**Problem**
Retype the data exactly, from its first line to the line containing "## Background", including both, and skip any picture.

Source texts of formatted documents
Segment Open
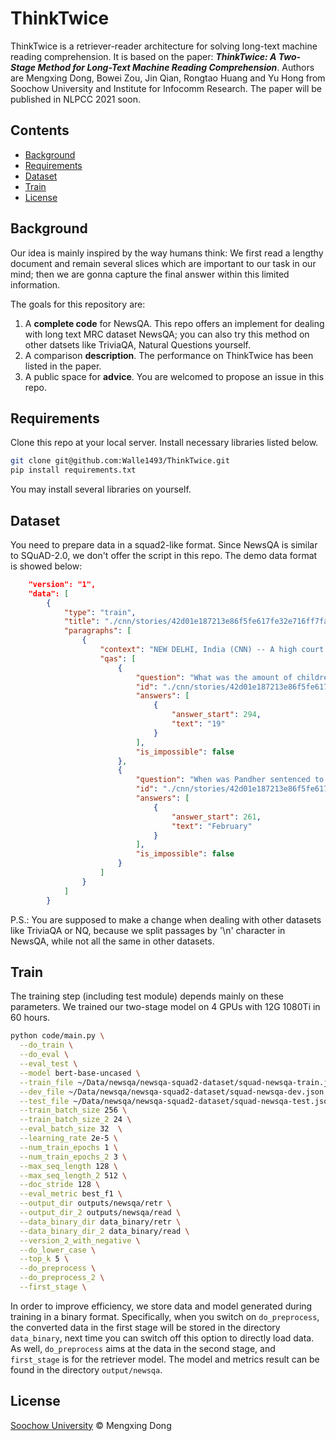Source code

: # ThinkTwice

ThinkTwice is a retriever-reader architecture for solving long-text machine reading comprehension. It is based on the paper: ***ThinkTwice: A Two-Stage Method for Long-Text Machine Reading Comprehension***. Authors are Mengxing Dong, Bowei Zou, Jin Qian, Rongtao Huang and Yu Hong from Soochow University and Institute for Infocomm Research. The paper will be published in NLPCC 2021 soon.

## Contents

- [Background](https://github.com/Walle1493/ThinkTwice#background)
- [Requirements](https://github.com/Walle1493/ThinkTwice#install)
- [Dataset](https://github.com/Walle1493/ThinkTwice#Dataset)
- [Train](https://github.com/Walle1493/ThinkTwice#Train)
- [License](https://github.com/Walle1493/ThinkTwice#License)

## Background

Our idea is mainly inspired by the way humans think: We first read a lengthy document and remain several slices which are important to our task in our mind; then we are gonna capture the final answer within this limited information.

The goals for this repository are:

1. A **complete code** for NewsQA. This repo offers an implement for dealing with long text MRC dataset NewsQA; you can also try this method on other datsets like TriviaQA, Natural Questions yourself.
2. A comparison **description**. The performance on ThinkTwice has been listed in the paper.
3. A public space for **advice**. You are welcomed to propose an issue in this repo.

## Requirements

Clone this repo at your local server. Install necessary libraries listed below.

```bash
git clone git@github.com:Walle1493/ThinkTwice.git
pip install requirements.txt
```

You may install several libraries on yourself.

## Dataset

You need to prepare data in a squad2-like format. Since NewsQA is similar to SQuAD-2.0, we don't offer the script in this repo. The demo data format is showed below:

```json
	"version": "1",
    "data": [
        {
            "type": "train",
            "title": "./cnn/stories/42d01e187213e86f5fe617fe32e716ff7fa3afc4.story",
            "paragraphs": [
                {
                    "context": "NEW DELHI, India (CNN) -- A high court in northern India on Friday acquitted a wealthy...",
                    "qas": [
                        {
                            "question": "What was the amount of children murdered?",
                            "id": "./cnn/stories/42d01e187213e86f5fe617fe32e716ff7fa3afc4.story01",
                            "answers": [
                                {
                                    "answer_start": 294,
                                    "text": "19"
                                }
                            ],
                            "is_impossible": false
                        },
                        {
                            "question": "When was Pandher sentenced to death?",
                            "id": "./cnn/stories/42d01e187213e86f5fe617fe32e716ff7fa3afc4.story02",
                            "answers": [
                                {
                                    "answer_start": 261,
                                    "text": "February"
                                }
                            ],
                            "is_impossible": false
                        }
                    ]
                }
            ]
        }
```

P.S.: You are supposed to make a change when dealing with other datasets like TriviaQA or NQ, because we split passages by '\n' character in NewsQA, while not all the same in other datasets.

## Train

The training step (including test module) depends mainly on these parameters. We trained our two-stage model on 4 GPUs with 12G 1080Ti in 60 hours.

```bash
python code/main.py \
  --do_train \
  --do_eval \
  --eval_test \
  --model bert-base-uncased \
  --train_file ~/Data/newsqa/newsqa-squad2-dataset/squad-newsqa-train.json \
  --dev_file ~/Data/newsqa/newsqa-squad2-dataset/squad-newsqa-dev.json \
  --test_file ~/Data/newsqa/newsqa-squad2-dataset/squad-newsqa-test.json \
  --train_batch_size 256 \
  --train_batch_size_2 24 \
  --eval_batch_size 32  \
  --learning_rate 2e-5 \
  --num_train_epochs 1 \
  --num_train_epochs_2 3 \
  --max_seq_length 128 \
  --max_seq_length_2 512 \
  --doc_stride 128 \
  --eval_metric best_f1 \
  --output_dir outputs/newsqa/retr \
  --output_dir_2 outputs/newsqa/read \
  --data_binary_dir data_binary/retr \
  --data_binary_dir_2 data_binary/read \
  --version_2_with_negative \
  --do_lower_case \
  --top_k 5 \
  --do_preprocess \
  --do_preprocess_2 \
  --first_stage \
```

In order to improve efficiency, we store data and model generated during training in a binary format. Specifically, when you switch on `do_preprocess`, the converted data in the first stage will be stored in the directory `data_binary`, next time you can switch off this option to directly load data. As well, `do_preprocess` aims at the data in the second stage, and `first_stage` is for the retriever model. The model and metrics result can be found in  the directory `output/newsqa`.

## License

[Soochow University](https://www.suda.edu.cn/) © Mengxing Dong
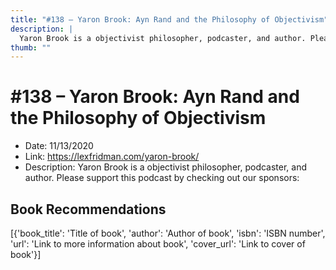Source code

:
 ```yaml
---
title: "#138 – Yaron Brook: Ayn Rand and the Philosophy of Objectivism"
description: |
  Yaron Brook is a objectivist philosopher, podcaster, and author. Please support this podcast by checking out our sponsors:"
thumb: ""
---
```


# #138 – Yaron Brook: Ayn Rand and the Philosophy of Objectivism

  - Date: 11/13/2020
  - Link: https://lexfridman.com/yaron-brook/
  - Description: Yaron Brook is a objectivist philosopher, podcaster, and author. Please support this podcast by checking out our sponsors:

## Book Recommendations

[{'book_title': 'Title of book', 'author': 'Author of book', 'isbn': 'ISBN number', 'url': 'Link to more information about book', 'cover_url': 'Link to cover of book'}]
Segment Closed
**Written response**
Source code

: # ThinkTwice

ThinkTwice is a retriever-reader architecture for solving long-text machine reading comprehension. It is based on the paper: ***ThinkTwice: A Two-Stage Method for Long-Text Machine Reading Comprehension***. Authors are Mengxing Dong, Bowei Zou, Jin Qian, Rongtao Huang and Yu Hong from Soochow University and Institute for Infocomm Research. The paper will be published in NLPCC 2021 soon.

## Contents

- [Background](https://github.com/Walle1493/ThinkTwice#background)
- [Requirements](https://github.com/Walle1493/ThinkTwice#install)
- [Dataset](https://github.com/Walle1493/ThinkTwice#Dataset)
- [Train](https://github.com/Walle1493/ThinkTwice#Train)
- [License](https://github.com/Walle1493/ThinkTwice#License)

## Background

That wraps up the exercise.